Savinovich had his retirement match at WWC Summer Madness on July 22, 2023 in Bayamón, Puerto Rico, where he lost the match to El Profe.

==Announcer and commentator==
Savinovich began announcing in 1984 for WWC when he replaced Rickin Sánchez. He did play-by-play in English for the WWC. He quit the WWC in 1991 to join the rival American Wrestling Federation. Savinovich worked briefly in 1994 for a series of TV tapings for the International Wrestling Association. He worked at World Wrestling Entertainment in 1994 until 2011, when his contract was not renewed. Savinovich then worked for Lucha Underground from 2014 to 2018. He joined Lucha Libre AAA Worldwide in 2017 until being released in August 2024.

Savinovich serves as commentator for Global Wrestling Evolution (GWE) in the Republic of Panama.

==Controversies==

Savinovich reported in November 2019 that WWE wrestlers were kidnapped in Saudi Arabia. WWE lawyer Jerry McDevitt denied Savinovich's version of the events in July 2020.

In August 2020, while promoting an interview with wrestler Karrion Kross, Savinovich claimed in a live broadcast that Kross had allegedly been a hitman for the mob in his youth. Hours later, Savinovich retracted the statement and apologized to Kross, stating that there was a mistranslation of his words into English. However, video of the interview disputed this. Súper Luchas denied that Kross had been a real killer in his youth, stating that Savinovich only wanted to generate money for his YouTube channel Lucha Libre Online by exaggerating stories. Savinovich later claimed that Kross called him quite angrily to ask for an explanation for his words.

During 2020 he started many auctions with the stated goal of trying to raise money for poor communities. However, this has been questioned since less money has been sent to the beneficiaries and also due to the delivery of that money to other evangelical pastors led by Savinovich.

==Personal life==
Savinovich was once married to former WWF women's champion Wendi Richter until the couple divorced. In 1990 he married Diana Mendéz and has two sons, Jovannie and Genaro. Diana Mendéz died on November 1, 2019, after a long battle with cancer.

On March 22, 1997, Savinovich suffered a severe episode of depression due to drug use and various personal problems that almost led him to attempt suicide in a hotel in Rosemont, Illinois, just one day before WrestleMania 13. In April of that year he was arrested in a raid on his apartment in New York City. He returned to WWE in 1998, after being sentenced to eight years in jail for which he spent on probation.

Savinovich is a born-again Christian and travels most of South and Central America sharing his Christian testimony. He is the author of his own autobiography book, Atángana Ring de Tentaciones. He has announced that he would publish a second book in 2024.

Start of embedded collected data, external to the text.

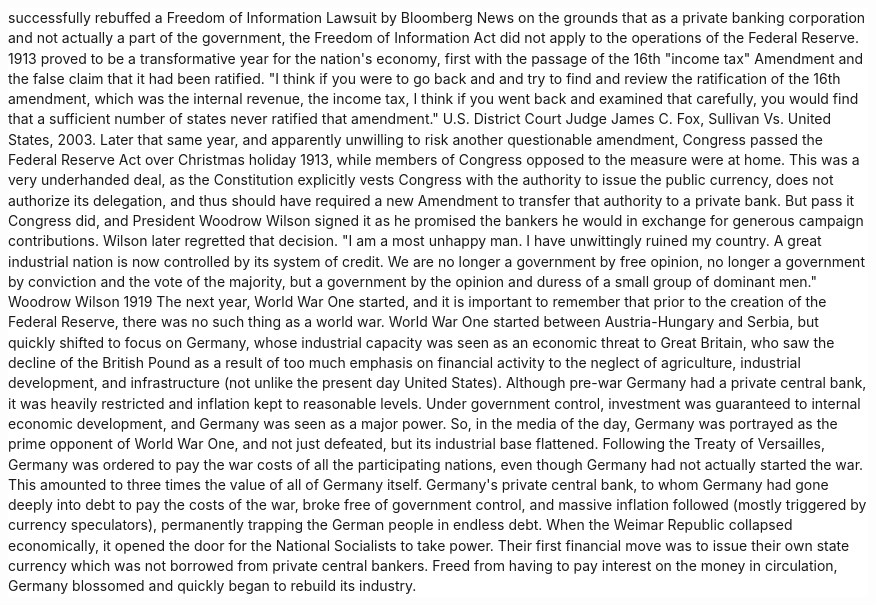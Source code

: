 successfully rebuffed a Freedom of Information Lawsuit by Bloomberg News on
the grounds that as a private banking corporation and not actually a part of
the government, the Freedom of Information Act did not apply to the
operations of the Federal Reserve.
1913 proved to be a transformative year
for the nation's economy, first with the passage of the 16th "income tax"
Amendment and the
false claim that it had been ratified.
"I think if you were to go back and and try
to find and review the ratification of the 16th amendment, which was the
internal revenue, the income tax, I think if you went back and examined
that carefully, you would find that a sufficient number of states never
ratified that amendment."
U.S. District Court Judge James C. Fox,
Sullivan Vs. United States, 2003.
Later that same year, and apparently unwilling
to risk another questionable amendment, Congress passed the Federal Reserve
Act over Christmas holiday 1913, while members of Congress opposed to the
measure were at home.
This was a very underhanded deal, as the Constitution
explicitly vests Congress with the authority to issue the public currency,
does not authorize its delegation, and thus should have required a new
Amendment to transfer that authority to a private bank. But pass it Congress
did, and President Woodrow Wilson signed it as he promised the bankers he
would in exchange for generous campaign contributions.
Wilson later
regretted that decision.
"I am a most unhappy man. I have unwittingly
ruined my country. A great industrial nation is now controlled by its
system of credit.
We are no longer a government by free opinion, no
longer a government by conviction and the vote of the majority, but a
government by the opinion and duress of a small group of dominant men."
Woodrow Wilson 1919
The next year, World War One started, and it is
important to remember that prior to the creation of the Federal Reserve,
there was no such thing as a world war.
World War One started between Austria-Hungary
and Serbia, but quickly shifted to focus on Germany, whose industrial
capacity was seen as an economic threat to Great Britain, who saw the
decline of the British Pound as a result of too much emphasis on financial
activity to the neglect of agriculture, industrial development, and
infrastructure (not unlike the present day United States).
Although pre-war
Germany had a private central bank, it was heavily restricted and inflation
kept to reasonable levels. Under government control, investment was
guaranteed to internal economic development, and Germany was seen as a major
power. So, in the media of the day, Germany was portrayed as the prime
opponent of World War One, and not just defeated, but its industrial base
flattened.
Following the Treaty of Versailles, Germany was ordered to pay
the war costs of all the participating nations, even though Germany had not
actually started the war.
This amounted to three times the value of all of
Germany itself. Germany's private central bank, to whom Germany had gone
deeply into debt to pay the costs of the war, broke free of government
control, and massive inflation followed (mostly triggered by currency
speculators), permanently trapping the German people in endless debt.
When the Weimar Republic collapsed economically,
it opened the door for the National Socialists to take power.
Their first
financial move was to issue their own state currency which was not borrowed
from private central bankers. Freed from having to pay interest on the money
in circulation, Germany blossomed and quickly began to rebuild its industry.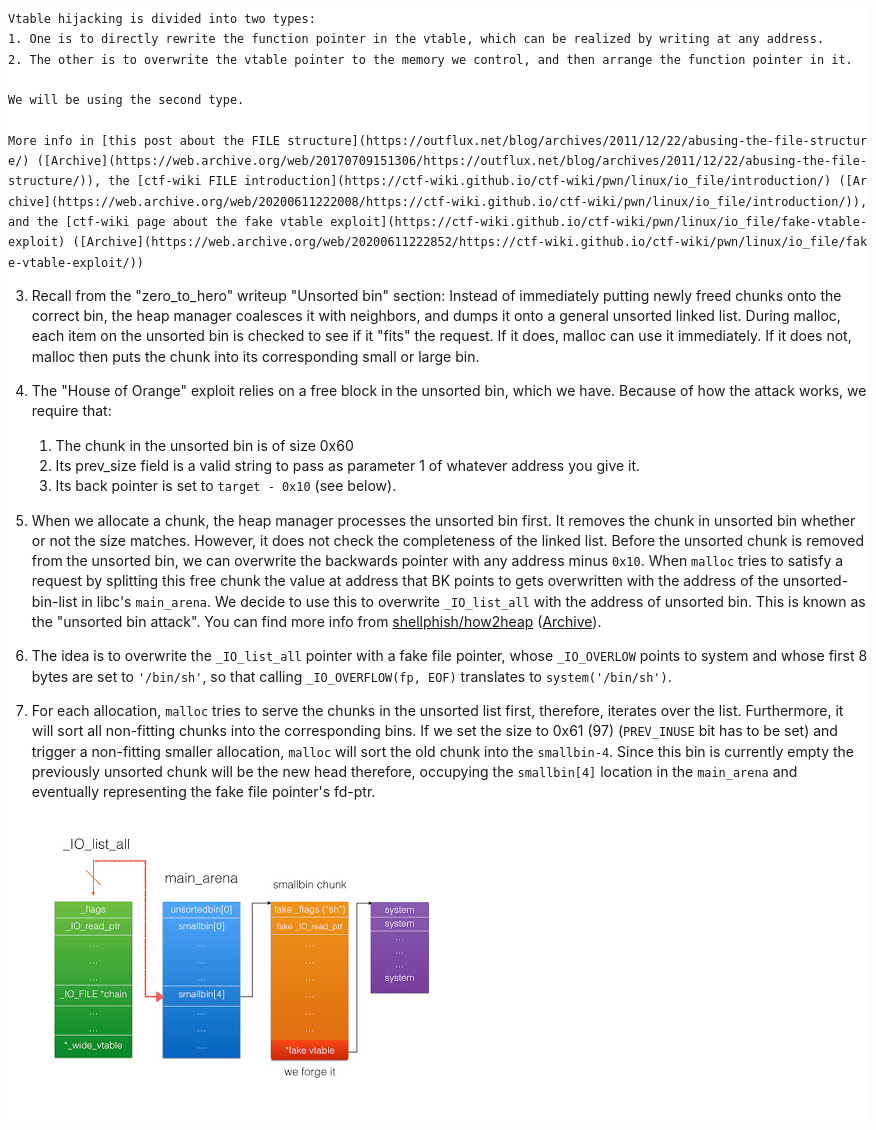     Vtable hijacking is divided into two types:
    1. One is to directly rewrite the function pointer in the vtable, which can be realized by writing at any address.
    2. The other is to overwrite the vtable pointer to the memory we control, and then arrange the function pointer in it.

    We will be using the second type.

    More info in [this post about the FILE structure](https://outflux.net/blog/archives/2011/12/22/abusing-the-file-structure/) ([Archive](https://web.archive.org/web/20170709151306/https://outflux.net/blog/archives/2011/12/22/abusing-the-file-structure/)), the [ctf-wiki FILE introduction](https://ctf-wiki.github.io/ctf-wiki/pwn/linux/io_file/introduction/) ([Archive](https://web.archive.org/web/20200611222008/https://ctf-wiki.github.io/ctf-wiki/pwn/linux/io_file/introduction/)), and the [ctf-wiki page about the fake vtable exploit](https://ctf-wiki.github.io/ctf-wiki/pwn/linux/io_file/fake-vtable-exploit) ([Archive](https://web.archive.org/web/20200611222852/https://ctf-wiki.github.io/ctf-wiki/pwn/linux/io_file/fake-vtable-exploit/))

3. Recall from the "zero_to_hero" writeup "Unsorted bin" section: Instead of immediately putting newly freed chunks onto the correct bin, the heap manager coalesces it with neighbors, and dumps it onto a general unsorted linked list. During malloc, each item on the unsorted bin is checked to see if it "fits" the request. If it does, malloc can use it immediately. If it does not, malloc then puts the chunk into its corresponding small or large bin.
4. The "House of Orange" exploit relies on a free block in the unsorted bin, which we have. Because of how the attack works, we require that:

    1. The chunk in the unsorted bin is of size 0x60
    2. Its prev_size field is a valid string to pass as parameter 1 of whatever address you give it.
    3. Its back pointer is set to `target - 0x10` (see below).

5. When we allocate a chunk, the heap manager processes the unsorted bin first. It removes the chunk in unsorted bin whether or not the size matches. However, it does not check the completeness of the linked list. Before the unsorted chunk is removed from the unsorted bin, we can overwrite the backwards pointer with any address minus `0x10`. When `malloc` tries to satisfy a request by splitting this free chunk the value at address that BK points to gets overwritten with the address of the unsorted-bin-list in libc's `main_arena`. We decide to use this to overwrite `_IO_list_all` with the address of unsorted bin. This is known as the "unsorted bin attack". You can find more info from [shellphish/how2heap](https://github.com/shellphish/how2heap/blob/master/glibc_2.26/unsorted_bin_attack.c) ([Archive](https://web.archive.org/web/20200612044333/https://github.com/shellphish/how2heap/blob/master/glibc_2.26/unsorted_bin_attack.c)).
6. The idea is to overwrite the `_IO_list_all` pointer with a fake file pointer, whose `_IO_OVERLOW` points to system and whose first 8 bytes are set to `'/bin/sh'`, so that calling `_IO_OVERFLOW(fp, EOF)` translates to `system('/bin/sh')`.
7. For each allocation, `malloc` tries to serve the chunks in the unsorted list first, therefore, iterates over the list. Furthermore, it will sort all non-fitting chunks into the corresponding bins. If we set the size to 0x61 (97) (`PREV_INUSE` bit has to be set) and trigger a non-fitting smaller allocation, `malloc` will sort the old chunk into the `smallbin-4`. Since this bin is currently empty the previously unsorted chunk will be the new head therefore, occupying the `smallbin[4]` location in the `main_arena` and eventually representing the fake file pointer's fd-ptr.

    ![Diagram of the exploit](listall.jpeg)
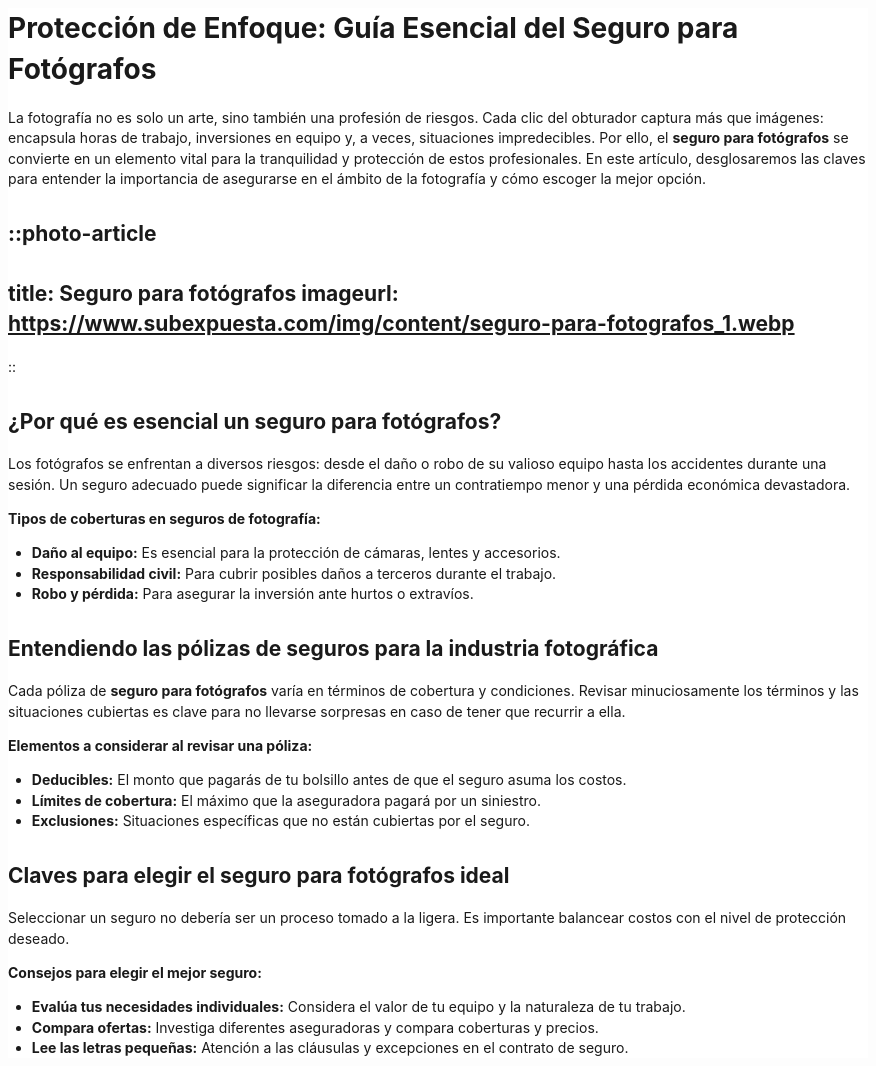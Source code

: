 # Protección de Enfoque: Guía Esencial del Seguro para Fotógrafos

La fotografía no es solo un arte, sino también una profesión de riesgos. Cada clic del obturador captura más que imágenes: encapsula horas de trabajo, inversiones en equipo y, a veces, situaciones impredecibles. Por ello, el **seguro para fotógrafos** se convierte en un elemento vital para la tranquilidad y protección de estos profesionales. En este artículo, desglosaremos las claves para entender la importancia de asegurarse en el ámbito de la fotografía y cómo escoger la mejor opción.


::photo-article
---
title: Seguro para fotógrafos
imageurl: https://www.subexpuesta.com/img/content/seguro-para-fotografos_1.webp
---
::


## ¿Por qué es esencial un seguro para fotógrafos?

Los fotógrafos se enfrentan a diversos riesgos: desde el daño o robo de su valioso equipo hasta los accidentes durante una sesión. Un seguro adecuado puede significar la diferencia entre un contratiempo menor y una pérdida económica devastadora.

**Tipos de coberturas en seguros de fotografía:**

- **Daño al equipo:** Es esencial para la protección de cámaras, lentes y accesorios.
- **Responsabilidad civil:** Para cubrir posibles daños a terceros durante el trabajo.
- **Robo y pérdida:** Para asegurar la inversión ante hurtos o extravíos.

## Entendiendo las pólizas de seguros para la industria fotográfica

Cada póliza de **seguro para fotógrafos** varía en términos de cobertura y condiciones. Revisar minuciosamente los términos y las situaciones cubiertas es clave para no llevarse sorpresas en caso de tener que recurrir a ella.

**Elementos a considerar al revisar una póliza:**

- **Deducibles:** El monto que pagarás de tu bolsillo antes de que el seguro asuma los costos.
- **Límites de cobertura:** El máximo que la aseguradora pagará por un siniestro.
- **Exclusiones:** Situaciones específicas que no están cubiertas por el seguro.

## Claves para elegir el seguro para fotógrafos ideal

Seleccionar un seguro no debería ser un proceso tomado a la ligera. Es importante balancear costos con el nivel de protección deseado.

**Consejos para elegir el mejor seguro:**

- **Evalúa tus necesidades individuales:** Considera el valor de tu equipo y la naturaleza de tu trabajo.
- **Compara ofertas:** Investiga diferentes aseguradoras y compara coberturas y precios.
- **Lee las letras pequeñas:** Atención a las cláusulas y excepciones en el contrato de seguro.
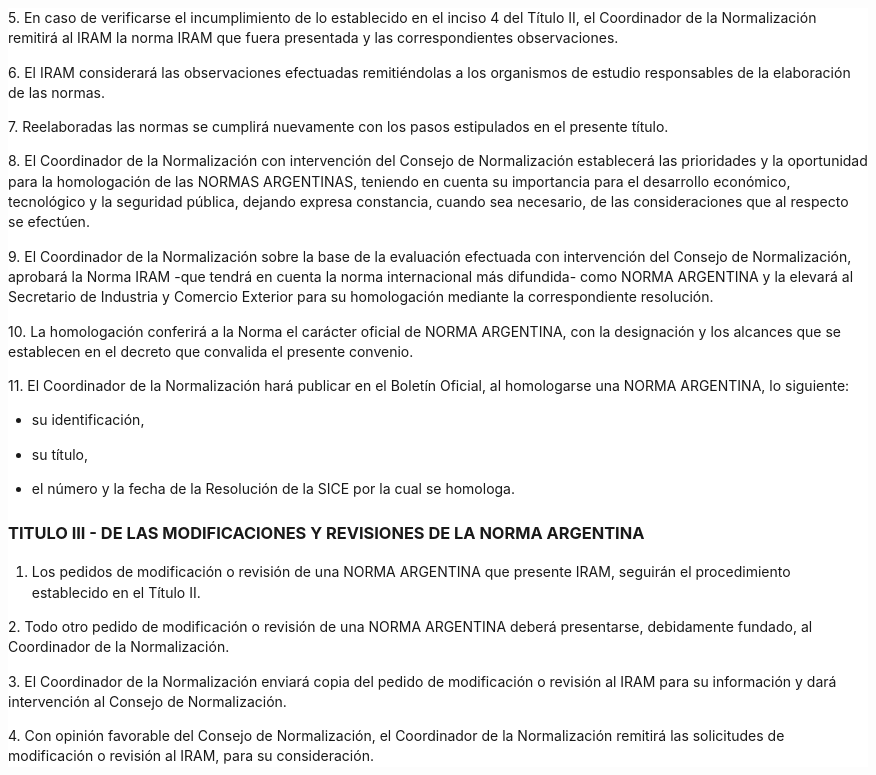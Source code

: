 <a id="31"></a>
5.  En caso de verificarse el incumplimiento de lo establecido en el inciso  4  del  Título II, el Coordinador de la Normalización remitirá  al  IRAM  la  norma  IRAM  que  fuera  presentada  y  las correspondientes observaciones.

<a id="32"></a>
6. El IRAM considerará las observaciones efectuadas remitiéndolas  a  los  organismos  de  estudio  responsables  de la elaboración de las normas.

<a id="33"></a>
7. Reelaboradas las normas se cumplirá nuevamente con los pasos estipulados en el presente título.

<a id="34"></a>
8.  El  Coordinador  de  la Normalización con intervención del Consejo  de  Normalización  establecerá    las   prioridades  y  la oportunidad    para  la  homologación  de  las  NORMAS  ARGENTINAS, teniendo en cuenta  su  importancia  para  el desarrollo económico, tecnológico  y  la seguridad pública, dejando  expresa  constancia, cuando sea necesario,  de  las  consideraciones  que al respecto se efectúen.

<a id="35"></a>
9.  El  Coordinador  de  la  Normalización sobre la base de la evaluación efectuada con intervención del Consejo de Normalización, aprobará la Norma IRAM  -que  tendrá  en  cuenta  la norma  internacional  más  difundida-  como  NORMA  ARGENTINA  y la elevará  al  Secretario  de  Industria  y Comercio Exterior para su homologación mediante la correspondiente resolución.

<a id="36"></a>
10. La homologación conferirá a la Norma el carácter oficial de NORMA   ARGENTINA,  con  la  designación  y  los  alcances  que  se establecen  en  el  decreto  que  convalida  el  presente convenio.

<a id="37"></a>
11.  El  Coordinador  de  la Normalización hará publicar en el Boletín Oficial, al homologarse  una NORMA ARGENTINA, lo siguiente:

- su identificación,

- su título,

- el número y la fecha de la Resolución  de la SICE por la cual se homologa.

### TITULO  III  -  DE  LAS  MODIFICACIONES  Y  REVISIONES  DE LA NORMA ARGENTINA

<a id="38"></a>
1.  Los  pedidos  de  modificación  o  revisión  de  una NORMA ARGENTINA  que presente IRAM, seguirán el procedimiento establecido en el Título II.

<a id="39"></a>
2.  Todo  otro  pedido de modificación o revisión de una NORMA ARGENTINA deberá presentarse,  debidamente  fundado, al Coordinador de la Normalización.

<a id="40"></a>
3. El Coordinador de la Normalización enviará copia del pedido de modificación  o  revisión  al  IRAM  para  su información y dará intervención al Consejo de Normalización.

<a id="41"></a>
4.  Con  opinión  favorable  del  Consejo de Normalización, el Coordinador  de  la  Normalización  remitirá   las  solicitudes  de modificación o revisión al IRAM, para su consideración.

==Championships and accomplishments==
- Dominican Wrestling Federation
  - DWF World Tag Team Championship (4 times) – with Relámpago Hernández
- L&G Promotions
  - L&G Caribbean Heavyweight Championship (4 times)
- Western States Sports
  - NWA Western States Tag Team Championship (1 time) – with Mitsu Ishikawa

==Luchas de Apuestas record ==

| Winner (wager) | Loser (wager) | Location | Event | Date | Notes |
|---|---|---|---|---|---|
| El Profe (mask) | Hugo Savinovich (hair) | San Juan, Puerto Rico | 3 Kings Day card | January 6, 1988 |  |

==In other media==
He is portrayed by Puerto Rican actor Luis Ponce in the Eduardo “Transfor” Ortiz movie Las Super Estrellas de la Lucha Libre, based on Puerto Rican wrestling in Puerto Rico in the 1980s.